While there are many types of institutions in the US, from research universities to vocational schools to liberal arts colleges, far less known are women’s colleges. Though founded primarily during the 19th century when higher education was inaccessible to women those which exist today have evolved into modern institutions ready to meet the challenges for today.

Women’s colleges are lauded for producing alumnae who go on to be successful in many fields. Although there are less than 50 such institutions in the United States today, their reach is far greater. According to a Forbes article while just 2% of American women attend women’s colleges, their alumnae make up over 20% of the women in Congress and represent 30% of Businessweek’s list of rising American corporate leaders. And the incredible alumnae produced by women’s colleges further demonstrate their success. Just a few of these are:

  • First Female Speaker of the House – Nancy Pelosi (Trinity College)
  • First Female CEO of a Fortune 500 Company – Katherine Graham (Vassar College)
  • First Female Secretary of State – Madeleine Albright (Wellesley College)
  • First African American Judge in the US – Jane Matilda Bolin (Wellesley College)
  • First Woman to win both the Pulitzer and Nobel Prize in Literature – Pearl S. Buck (Randolph-Macon Women’s College)
  • First Female Presidential Cabinet Member – Frances Perkins (Mount Holyoke College)

These alumnae serve to create a network around the globe which help students and fellow alumnae with everything from internship and networking opportunities to a support system for all sorts of problems.

Being a student at a women’s college truly reframes your worldview. After spending 4 years with every student leadership position on campus being filled by a woman it becomes an expectation for the rest of the world. In a society in which women make up a small percentage of the leaders, this experience is empowering and encourages students to take on leadership roles who might not normally do so. In turn it has challenged many of my preconceived notions and in some of the smallest and yet most significant ways. For example, during my first year at Mount Holyoke my class and I weren’t referred to as “Freshman”, but “First years” (just like Harry Potter!) or “Firsties” for short. I’d never considered the fact that while the term Freshman isn’t used to exclude non-male students, it may still be a gendered term and using it at a women’s college seems a bit strange.

Women’s colleges are far more than single-gender institutions. They consistently rank among the top liberal arts colleges nationwide and nearly 75% are in the top tier of other regional and national categories. In fact, I was most interested in Mount Holyoke for it’s across the board diversity and classroom experience and found that on these factors alone it was a better option than the other, co-ed schools I was looking into.

Its status as a women’s college didn’t dissuade me nor convince me, but looking back on my experience the past 3 years it has made all the difference. Even though I went to a public, co-ed high school the fact that the students on campus are generally women has never felt strange. Instead it is a special and wonderful community which I can rely on and find joy in. I am continuously impressed with the amazing things my peers are passionate about or studying. I have met fascinating people from around the world and around the US.

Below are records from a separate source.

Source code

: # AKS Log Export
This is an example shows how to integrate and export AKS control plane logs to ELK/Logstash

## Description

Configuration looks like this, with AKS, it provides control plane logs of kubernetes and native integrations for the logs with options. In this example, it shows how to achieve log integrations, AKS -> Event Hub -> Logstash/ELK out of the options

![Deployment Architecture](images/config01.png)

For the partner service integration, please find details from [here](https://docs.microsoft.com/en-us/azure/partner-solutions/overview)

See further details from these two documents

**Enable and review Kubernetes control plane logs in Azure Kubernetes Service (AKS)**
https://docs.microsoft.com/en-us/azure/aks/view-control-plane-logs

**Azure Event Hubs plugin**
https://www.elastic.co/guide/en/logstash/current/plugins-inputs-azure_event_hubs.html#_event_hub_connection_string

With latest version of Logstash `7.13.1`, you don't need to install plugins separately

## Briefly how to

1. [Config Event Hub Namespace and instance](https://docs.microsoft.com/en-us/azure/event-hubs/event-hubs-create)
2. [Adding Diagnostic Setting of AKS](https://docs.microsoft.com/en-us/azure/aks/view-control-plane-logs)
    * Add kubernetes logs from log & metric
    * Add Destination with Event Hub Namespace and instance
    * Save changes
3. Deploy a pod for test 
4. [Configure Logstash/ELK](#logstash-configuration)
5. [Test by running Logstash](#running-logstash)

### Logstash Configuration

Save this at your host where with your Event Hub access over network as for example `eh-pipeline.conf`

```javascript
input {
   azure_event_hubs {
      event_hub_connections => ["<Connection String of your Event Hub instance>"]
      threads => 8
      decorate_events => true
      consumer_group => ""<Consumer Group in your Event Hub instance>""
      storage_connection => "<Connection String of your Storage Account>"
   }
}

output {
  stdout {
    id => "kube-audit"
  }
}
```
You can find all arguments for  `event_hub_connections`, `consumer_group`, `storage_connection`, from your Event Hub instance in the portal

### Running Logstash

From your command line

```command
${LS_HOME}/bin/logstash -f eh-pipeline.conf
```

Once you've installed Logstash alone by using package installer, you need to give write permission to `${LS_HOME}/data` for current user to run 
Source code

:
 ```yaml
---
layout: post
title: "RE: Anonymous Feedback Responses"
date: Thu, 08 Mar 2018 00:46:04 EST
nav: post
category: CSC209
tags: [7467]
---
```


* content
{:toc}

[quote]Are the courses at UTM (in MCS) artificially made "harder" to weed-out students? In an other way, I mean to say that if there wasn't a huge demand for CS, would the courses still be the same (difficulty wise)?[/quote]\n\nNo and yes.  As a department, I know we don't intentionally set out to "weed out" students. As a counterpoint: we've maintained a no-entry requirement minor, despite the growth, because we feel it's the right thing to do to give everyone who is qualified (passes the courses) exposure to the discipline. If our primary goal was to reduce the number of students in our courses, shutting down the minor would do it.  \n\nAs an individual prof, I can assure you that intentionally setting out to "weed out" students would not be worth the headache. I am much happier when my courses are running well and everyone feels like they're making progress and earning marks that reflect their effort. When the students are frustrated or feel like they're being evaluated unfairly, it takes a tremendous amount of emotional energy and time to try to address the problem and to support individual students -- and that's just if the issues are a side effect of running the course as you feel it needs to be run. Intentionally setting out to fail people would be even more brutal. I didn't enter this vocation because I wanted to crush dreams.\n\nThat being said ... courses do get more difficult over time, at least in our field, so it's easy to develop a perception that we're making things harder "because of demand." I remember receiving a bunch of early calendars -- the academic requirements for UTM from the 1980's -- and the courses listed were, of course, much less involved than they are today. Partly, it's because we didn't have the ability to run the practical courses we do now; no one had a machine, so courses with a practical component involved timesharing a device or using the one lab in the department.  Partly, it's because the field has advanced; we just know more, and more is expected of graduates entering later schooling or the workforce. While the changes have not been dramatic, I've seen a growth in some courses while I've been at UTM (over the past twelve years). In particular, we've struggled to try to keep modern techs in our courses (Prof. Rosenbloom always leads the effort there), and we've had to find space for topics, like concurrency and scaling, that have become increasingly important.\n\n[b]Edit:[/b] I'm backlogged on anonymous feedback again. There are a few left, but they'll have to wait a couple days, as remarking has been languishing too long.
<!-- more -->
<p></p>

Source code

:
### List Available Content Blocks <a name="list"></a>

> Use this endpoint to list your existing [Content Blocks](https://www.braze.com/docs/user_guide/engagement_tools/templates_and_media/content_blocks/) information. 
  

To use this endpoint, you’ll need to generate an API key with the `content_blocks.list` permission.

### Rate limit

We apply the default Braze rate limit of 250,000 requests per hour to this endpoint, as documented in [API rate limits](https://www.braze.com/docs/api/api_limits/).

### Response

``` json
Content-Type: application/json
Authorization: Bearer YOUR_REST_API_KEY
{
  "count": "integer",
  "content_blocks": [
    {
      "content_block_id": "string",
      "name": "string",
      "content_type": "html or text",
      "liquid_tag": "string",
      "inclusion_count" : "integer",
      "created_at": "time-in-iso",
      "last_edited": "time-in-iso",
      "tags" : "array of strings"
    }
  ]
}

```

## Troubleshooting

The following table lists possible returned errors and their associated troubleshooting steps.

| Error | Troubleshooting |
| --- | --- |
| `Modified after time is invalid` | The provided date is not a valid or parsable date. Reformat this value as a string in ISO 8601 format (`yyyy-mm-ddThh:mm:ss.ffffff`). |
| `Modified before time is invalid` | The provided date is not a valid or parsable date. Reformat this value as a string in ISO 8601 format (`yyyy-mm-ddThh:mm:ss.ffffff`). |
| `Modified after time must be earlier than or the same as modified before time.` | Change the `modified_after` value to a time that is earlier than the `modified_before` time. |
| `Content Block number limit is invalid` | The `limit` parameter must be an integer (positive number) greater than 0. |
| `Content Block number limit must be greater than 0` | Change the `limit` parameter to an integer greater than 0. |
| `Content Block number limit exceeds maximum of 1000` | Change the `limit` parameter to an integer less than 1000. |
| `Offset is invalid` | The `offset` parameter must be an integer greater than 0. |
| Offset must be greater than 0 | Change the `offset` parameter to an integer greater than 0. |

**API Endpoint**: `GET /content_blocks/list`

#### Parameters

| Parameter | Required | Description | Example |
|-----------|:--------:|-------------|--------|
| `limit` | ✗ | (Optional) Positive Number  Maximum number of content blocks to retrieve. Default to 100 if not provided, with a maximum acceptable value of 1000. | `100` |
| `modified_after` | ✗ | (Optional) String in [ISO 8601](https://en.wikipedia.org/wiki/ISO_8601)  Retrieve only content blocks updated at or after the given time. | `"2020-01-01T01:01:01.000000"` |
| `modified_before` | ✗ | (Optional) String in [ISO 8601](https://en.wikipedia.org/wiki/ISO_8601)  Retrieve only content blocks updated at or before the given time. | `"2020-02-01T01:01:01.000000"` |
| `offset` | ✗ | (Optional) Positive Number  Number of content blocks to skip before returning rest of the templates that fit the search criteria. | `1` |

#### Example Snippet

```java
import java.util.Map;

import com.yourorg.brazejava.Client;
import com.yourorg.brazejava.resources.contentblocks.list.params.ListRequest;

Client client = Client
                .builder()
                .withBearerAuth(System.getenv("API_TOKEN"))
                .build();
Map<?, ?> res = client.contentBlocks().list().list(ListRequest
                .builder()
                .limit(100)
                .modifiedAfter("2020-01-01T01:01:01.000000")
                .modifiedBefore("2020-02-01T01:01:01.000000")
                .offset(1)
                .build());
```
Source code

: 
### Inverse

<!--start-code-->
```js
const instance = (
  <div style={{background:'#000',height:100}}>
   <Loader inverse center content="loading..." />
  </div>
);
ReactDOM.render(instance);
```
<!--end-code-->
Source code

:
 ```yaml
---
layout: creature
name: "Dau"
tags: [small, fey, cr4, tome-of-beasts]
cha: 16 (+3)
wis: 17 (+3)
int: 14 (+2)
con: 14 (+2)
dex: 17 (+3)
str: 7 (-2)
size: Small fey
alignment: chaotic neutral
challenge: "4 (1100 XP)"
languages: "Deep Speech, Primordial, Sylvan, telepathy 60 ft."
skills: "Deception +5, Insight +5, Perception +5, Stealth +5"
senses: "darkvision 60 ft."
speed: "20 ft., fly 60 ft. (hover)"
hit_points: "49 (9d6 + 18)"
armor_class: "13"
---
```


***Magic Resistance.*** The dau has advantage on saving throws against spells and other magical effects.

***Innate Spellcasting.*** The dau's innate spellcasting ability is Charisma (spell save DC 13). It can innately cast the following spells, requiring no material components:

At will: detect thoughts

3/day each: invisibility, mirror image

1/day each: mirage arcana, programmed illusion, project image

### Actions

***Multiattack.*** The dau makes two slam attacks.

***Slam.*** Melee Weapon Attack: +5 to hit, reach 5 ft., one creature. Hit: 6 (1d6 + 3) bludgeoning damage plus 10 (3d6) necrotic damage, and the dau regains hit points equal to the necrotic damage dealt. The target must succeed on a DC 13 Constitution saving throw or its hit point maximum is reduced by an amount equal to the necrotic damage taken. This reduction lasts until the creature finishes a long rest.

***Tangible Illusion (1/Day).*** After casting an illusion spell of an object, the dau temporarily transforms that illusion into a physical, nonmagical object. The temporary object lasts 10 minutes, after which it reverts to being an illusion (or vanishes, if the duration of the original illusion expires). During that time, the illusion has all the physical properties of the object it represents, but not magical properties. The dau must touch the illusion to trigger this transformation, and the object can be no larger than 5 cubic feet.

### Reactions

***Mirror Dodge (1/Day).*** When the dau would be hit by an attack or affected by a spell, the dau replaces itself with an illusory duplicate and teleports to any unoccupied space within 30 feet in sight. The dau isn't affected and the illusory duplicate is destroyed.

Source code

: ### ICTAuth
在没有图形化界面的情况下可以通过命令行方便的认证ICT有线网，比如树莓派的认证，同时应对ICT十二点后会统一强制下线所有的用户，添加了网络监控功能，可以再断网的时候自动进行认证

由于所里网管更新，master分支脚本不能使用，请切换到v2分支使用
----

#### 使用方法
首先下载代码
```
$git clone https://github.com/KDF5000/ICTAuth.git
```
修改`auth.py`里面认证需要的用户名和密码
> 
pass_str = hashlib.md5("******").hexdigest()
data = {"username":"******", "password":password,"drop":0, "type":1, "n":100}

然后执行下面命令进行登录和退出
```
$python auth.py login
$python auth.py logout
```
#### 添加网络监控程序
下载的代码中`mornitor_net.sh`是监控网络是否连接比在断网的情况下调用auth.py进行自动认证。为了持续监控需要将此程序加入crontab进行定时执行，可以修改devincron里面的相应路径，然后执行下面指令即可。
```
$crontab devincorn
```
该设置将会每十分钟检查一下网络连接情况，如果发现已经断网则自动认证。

I have personally enjoyed the single-gender makeup, but for prospective students who are more tentative there are many opportunities to collaborate with co-ed institutions. For example, women’s colleges like Mount Holyoke, Smith and Scripps are in consortiums, the Five Colleges and Claremont Colleges respectively, which allow students to take courses, attend events and join organizations at all linked institutions. Even those which are not part of consortiums are far from isolated. Barnard College has a unique partnership with Columbia University and students at Wellesley College can register for courses at neighboring institutions, including MIT, and complete several 5 year dual-degree programs available through such partnerships.

Many students at Mount Holyoke and other women’s colleges openly express that they never expected to end up at a women’s college. In fact some were initially resistant. But whether it was a tour of campus, an encounter with a kind alumna or an inspiring interview each decided it was a good fit. Though women’s colleges are not for everyone, they are truly fantastic institutions which are often misunderstood. They are far from traditional or outdated and in fact are embracing the 21st century head on as places of learning for a motivated and diverse group of students.

An intern at the Fulbright Commission in Brussels, Elisabeth Lee is a rising senior at Mount Holyoke College double majoring in History and French. The opinions expressed in this article do not reflect the views of the EducationUSA Advising Center or of the U.S. Department of State.